The entries below must be retyped exactly. Pictures are to be omitted.

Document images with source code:
....

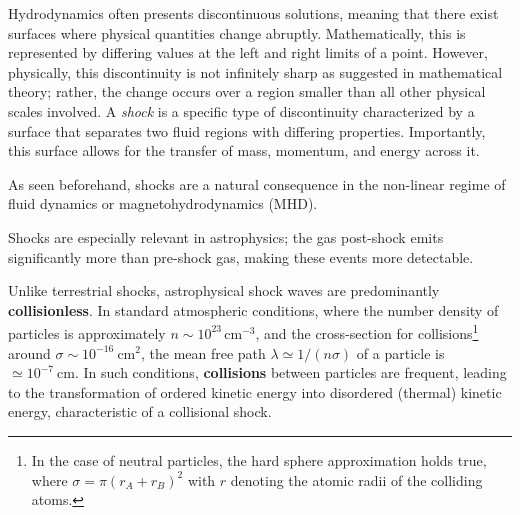 Hydrodynamics often presents discontinuous solutions, meaning that there exist surfaces where physical quantities change abruptly. Mathematically, this is represented by differing values at the left and right limits of a point. However, physically, this discontinuity is not infinitely sharp as suggested in mathematical theory; rather, the change occurs over a region smaller than all other physical scales involved. 
%
A \emph{shock} is a specific type of discontinuity characterized by a surface that separates two fluid regions with differing properties. Importantly, this surface allows for the transfer of mass, momentum, and energy across it.

As seen beforehand, shocks are a natural consequence in the non-linear regime of fluid dynamics or magnetohydrodynamics (MHD).

%

Shocks are especially relevant in astrophysics; the gas post-shock emits significantly more than pre-shock gas, making these events more detectable.

Unlike terrestrial shocks, astrophysical shock waves are predominantly \textbf{collisionless}. 
%
In standard atmospheric conditions, where the number density of particles is approximately \( n \sim 10^{23} \, \text{cm}^{-3} \), and the cross-section for collisions\footnote{In the case of neutral particles, the hard sphere approximation holds true, where \( \sigma = \pi (r_A + r_B)^2 \) with \( r \) denoting the atomic radii of the colliding atoms.} around \( \sigma \sim 10^{-16}~\text{cm}^2 \), the mean free path \( \lambda \simeq 1 / (n \sigma) \) of a particle is \( \simeq 10^{-7}~\text{cm} \). 
%
In such conditions, \textbf{collisions} between particles are frequent, leading to the transformation of ordered kinetic energy into disordered (thermal) kinetic energy, characteristic of a collisional shock.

....

Final answer
 Hydrodynamics often presents discontinuous solutions, meaning that there exist surfaces where physical quantities change abruptly. Mathematically, this is represented by differing values at the left and right limits of a point. However, physically, this discontinuity is not infinitely sharp as suggested in mathematical theory; rather, the change occurs over a region smaller than all other physical scales involved. 
%
A \emph{shock} is a specific type of discontinuity characterized by a surface that separates two fluid regions with differing properties. Importantly, this surface allows for the transfer of mass, momentum, and energy across it.

As seen beforehand, shocks are a natural consequence in the non-linear regime of fluid dynamics or magnetohydrodynamics (MHD).

%

Shocks are especially relevant in astrophysics; the gas post-shock emits significantly more than pre-shock gas, making these events more detectable.

Unlike terrestrial shocks, astrophysical shock waves are predominantly \textbf{collisionless}. 
%
In standard atmospheric conditions, where the number density of particles is approximately \( n \sim 10^{23} \, \text{cm}^{-3} \), and the cross-section for collisions\footnote{In the case of neutral particles, the hard sphere approximation holds true, where \( \sigma = \pi (r_A + r_B)^2 \) with \( r \) denoting the atomic radii of the colliding atoms.} around \( \sigma \sim 10^{-16}~\text{cm}^2 \), the mean free path \( \lambda \simeq 1 / (n \sigma) \) of a particle is \( \simeq 10^{-7}~\text{cm} \). 
%
In such conditions, \textbf{collisions} between particles are frequent, leading to the transformation of ordered kinetic energy into disordered (thermal) kinetic energy, characteristic of a collisional shock.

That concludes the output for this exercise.